Hepatitis refers to inflammation of the liver and can be due to a number of causes.  Viruses cause around half of all cases of hepatitis.


  • Viral hepatitis is most commonly caused by Hepatitis A, B and C viruses
    • Other causes include Hepatitis D (associated with HBV) and E
      • Rarely cytomegalovirus, Epstein Barr virus, Adenovirus, HSV (very rare)

At risk patients

  • Those from highly prevalent areas; injecting drug users; sex workers (take a sexual history); those who have been sexually assaulted, sustained a needlestick injury or are HIV positive
  • At risk patients should be offered the first dose of HBV vaccine also
    • Injecting drug users and close contacts
    • Those with multiple sexual partners and sex workers
    • Those travelling to areas of high prevalence
    • Household contacts of those with HBV
    • Those receiving regular blood products
    • Those with occupational risk
    • Prison inmates and staff
    • Infants born to women with chronic HBV


Different forms of acute hepatitis can be difficult to distinguish from each other by history/examination/LFTs alone.

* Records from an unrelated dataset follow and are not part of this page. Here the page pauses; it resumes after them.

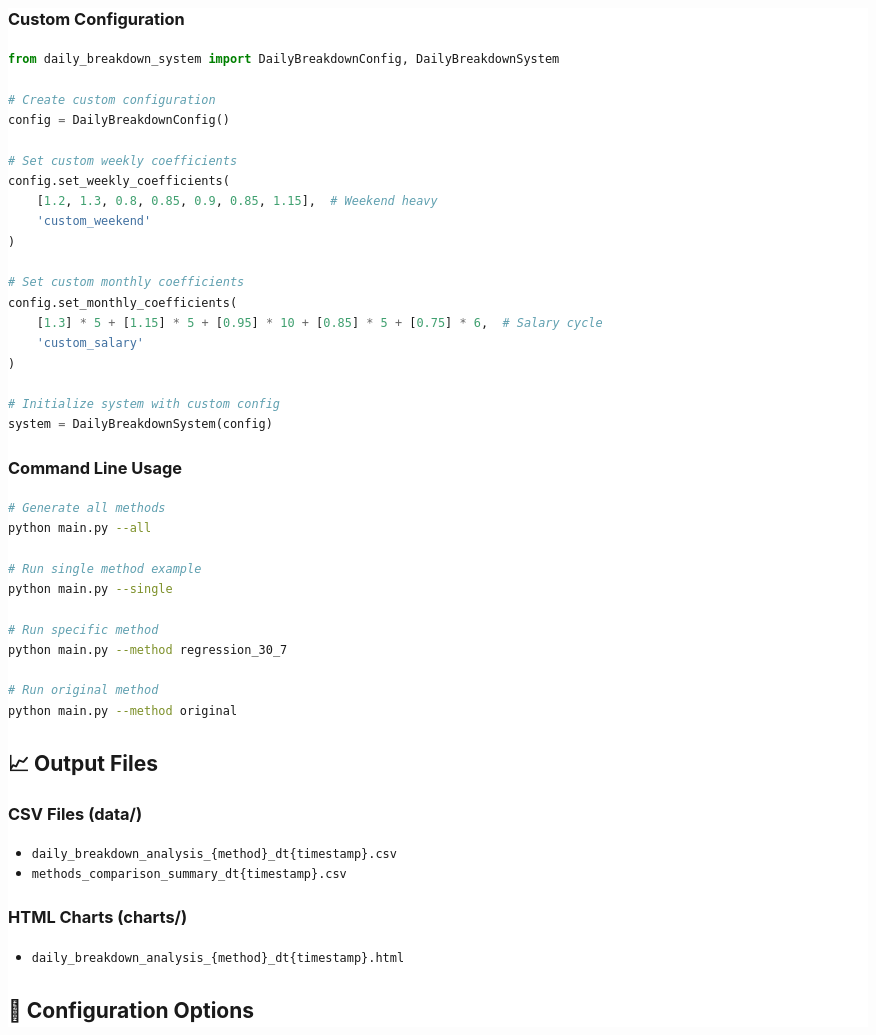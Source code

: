 ### Custom Configuration

```python
from daily_breakdown_system import DailyBreakdownConfig, DailyBreakdownSystem

# Create custom configuration
config = DailyBreakdownConfig()

# Set custom weekly coefficients
config.set_weekly_coefficients(
    [1.2, 1.3, 0.8, 0.85, 0.9, 0.85, 1.15],  # Weekend heavy
    'custom_weekend'
)

# Set custom monthly coefficients
config.set_monthly_coefficients(
    [1.3] * 5 + [1.15] * 5 + [0.95] * 10 + [0.85] * 5 + [0.75] * 6,  # Salary cycle
    'custom_salary'
)

# Initialize system with custom config
system = DailyBreakdownSystem(config)
```

### Command Line Usage

```bash
# Generate all methods
python main.py --all

# Run single method example
python main.py --single

# Run specific method
python main.py --method regression_30_7

# Run original method
python main.py --method original
```

## 📈 Output Files

### CSV Files (data/)
- `daily_breakdown_analysis_{method}_dt{timestamp}.csv`
- `methods_comparison_summary_dt{timestamp}.csv`

### HTML Charts (charts/)
- `daily_breakdown_analysis_{method}_dt{timestamp}.html`

## 🔧 Configuration Options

  • In all cases, the incubation phase of viral infection (varies between viruses) has no clinical features
    • In some cases, even in later stages of disease, patients may be asymptomatic (however, should have abnormalities of liver function)
      • up to 50% in HBV
  • If any, symptoms can be vague.  Prodromal illness occurs in 10% in HBV; most patients with HAV
    • Fever (often mild), arthralgia and/or rash may appear around 2 weeks before any signs of jaundice, and may resolve when jaundice appears
    • Nausea and anorexia
  • Symptoms/signs of acute disease- icteric phase
    • Nonspecific malaise (can be severe)
      • Often will put the patient off smoking/drinking
    • Jaundice
      • Pruritus
    • Pain/tenderness in the right upper quadrant
    • Hepatomegaly (85%)
    • Fulminant hepatitis is rare (<1%)
  • Symptoms of chronic liver disease may develop with chronic infection or after an acute attack of fulminant hepatitis
    • Liver stigmata- spider naevi, finger clubbing, jaundice, hepatomegaly
    • In advanced cirrhosis- easy bruising, oedema/ascites, liver flap, encephalopathy (confusion), progressive weight loss, muscle wasting/weakness, jaundice

Generic Investigations (all viral hepatitis)

  • LFTs-
    • In acute disease- ALT and AST are usually >1000 (ALT > AST typically)
    • In chronic disease- ALT and AST are only mildly elevated (<100IU/l)

Hepatitis A


  • Non-enveloped single-stranded RNA virus or heparnavirus (a picovirus)
  • One of the more common causes of acute hepatitis worldwide- relatively rare in UK and incidence declining in the developed world (doesn’t cause chronic disease)
  • Transmission
    • Faecal-oral route- can be shed in the faeces for 14-21 days before and 8 days after the onset/disappearance of jaundice
    • Travellers are at particular risk, as well as those at risk of blood borne disease (see HBV below)
  • It has an incubation period of around 28-30 days during which the patient is usually asymptomatic
  • Those with pre-existing liver disease (e.g. chronic HBV/HCV infection), and patients over the age of 50


  • Symptoms are quite classical of acute viral hepatitis
    • Incubation period of 2-6 weeks
    • prodromal illness (mild flu-like illness) of variable length (2 days to >2 weeks)
      • liver may be tender at this point but is rarely enlarged or painful at rest
    • Icteric phase
      • Jaundice occurs in 75-80% of patients, as does hepatomegaly
        • in 40% of patients with jaundice, pruritus is also a symptom
        • splenomegaly (15%) and lymphadenopathy (5%) can also occur
        • symptoms of prodromal illness typically resolve at this stage but patients may report fatigue lasting a few weeks
      • Abdominal pain is seen in 40%
      • Rash may develop (lower limbs; vasculitic)
    • Complete recovery may take several months but hepatitis A is a self-limiting disease that should resolve itself.
      • Last symptoms to resolve are usually anorexia, malaise and weakness (even after resolution of liver function)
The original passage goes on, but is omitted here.